According to Becke's breakdown:
Participants will make a dish that follows the theme and that somehow represents their home region- town, state, area. Representation can feature a local ingredient, be a traditional dish from your area, or be a creative twist.
What was excellent about this particular roundup is that the theme was pies and tarts... hmm, but of course I can get covered in flour and sugar for this! What's more Canadian than a buttertart?
Now, Wikipedia says that butter tarts were a staple of pioneer Canadian cooking, and they remain a characteristic pastry of Canada, considered one of only a few recipes of genuinely Canadian origin. One of the earliest known Canadian recipes is from northern Ontario and dates back to 1915. Some believe the butter tart is related to the pecan pie brought to Canada by American slaves, but it's also similar to Quebec's sugar pie and the backwards pie from the East Coast. The Canadian Broadcasting Corp. ran a radio program on what made a great buttertart, from it's creation to it's eating!

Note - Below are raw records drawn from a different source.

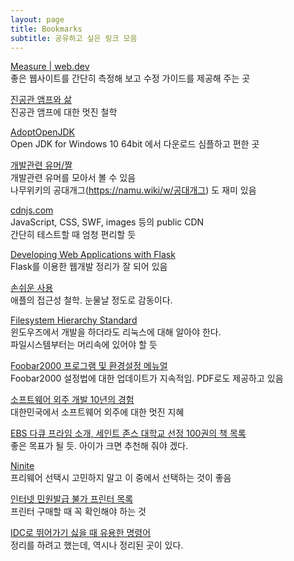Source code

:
 ```yaml
---
layout: page
title: Bookmarks 
subtitle: 공유하고 싶은 링크 모음
---
```


[Measure | web.dev](https://web.dev/measure)  
좋은 웹사이트를 간단히 측정해 보고 수정 가이드를 제공해 주는 곳

[진공관 앰프와 삶](http://jalbum.com/board_HRwj42/60355)  
진공관 앰프에 대한 멋진 철학

[AdoptOpenJDK](https://adoptopenjdk.net/)  
Open JDK for Windows 10 64bit 에서 다운로드 심플하고 편한 곳

[개발관련 유머/짤](https://awesome-devblog.netlify.com/humor/)  
개발관련 유머를 모아서 볼 수 있음  
나무위키의 공대개그(https://namu.wiki/w/공대개그) 도 재미 있음

[cdnjs.com](https://cdnjs.com/)  
JavaScript, CSS, SWF, images 등의 public CDN  
간단히 테스트할 때 엄청 편리할 듯

[Developing Web Applications with Flask](https://www.ntu.edu.sg/home/ehchua/programming/webprogramming/Python3_Flask.html)  
Flask를 이용한 웹개발 정리가 잘 되어 있음

[손쉬운 사용](https://www.apple.com/kr/accessibility/)  
애플의 접근성 철학. 눈물날 정도로 감동이다.

[Filesystem Hierarchy Standard](http://refspecs.linuxfoundation.org/fhs.shtml)  
윈도우즈에서 개발을 하더라도 리눅스에 대해 알아야 한다.  
파일시스템부터는 머리속에 있어야 할 듯

[Foobar2000 프로그램 및 환경설정 메뉴얼](http://www.sbiaudio.com/sound_pds/19328)  
Foobar2000 설정법에 대한 업데이트가 지속적임. PDF로도 제공하고 있음

[소프트웨어 외주 개발 10년의 경험](https://blog.naver.com/birdparang/220245143388)  
대한민국에서 소프트웨어 외주에 대한 멋진 지혜

[EBS 다큐 프라임 소개, 세인트 존스 대학교 선정 100권의 책 목록](https://insahara.tistory.com/383)  
좋은 목표가 될 듯. 아이가 크면 추천해 줘야 겠다.

[Ninite](https://ninite.com/)  
프리웨어 선택시 고민하지 말고 이 중에서 선택하는 것이 좋음

[인터넷 민원발급 불가 프린터 목록](http://www.minwon.go.kr/new_info/customer/AA090_info_customer_printer_list.jsp)  
프린터 구매할 때 꼭 확인해야 하는 것

[IDC로 뛰어가기 싫을 때 유용한 명령어](https://www.hugyou.net/tag/query-session/)  
정리를 하려고 했는데, 역시나 정리된 곳이 있다.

These little gooey pies of bliss are some of my mom's favourites, and though it isn't considered a proper addition in purist circles, both of us love bits of chewy raisins in them. I make the flavour just a little wee bit more Autumnal by soaking the raisins in hot apple cider first. The emergence of these from the oven was always a great event in my Grandma's kitchen too, since they were usually made after a pie-baking spree with the leftover scraps of dough.
Canadian Decadence Tarts
Makes 12 tarts
½ cup raisins
1 cup hot apple cider
¼ cup butter (no substitutes)
½ cup brown sugar
1 egg, beaten
1 tsp vanilla
¼ tsp lemon juice
¼ tsp salt
½ cup golden corn syrup
12 tart shells, unbaked
- Preheat oven to 375F.
- Pour hot apple cider over raisins. Let stand 10 minutes and drain.
- Cream butter and sugar.
- Add egg, vanilla, lemon juice and salt. Blend well.
- Stir in corn syrup, nuts if using and drained raisins.
- Spoon into tart shells.
- Bake 20 minutes. Let cool completely.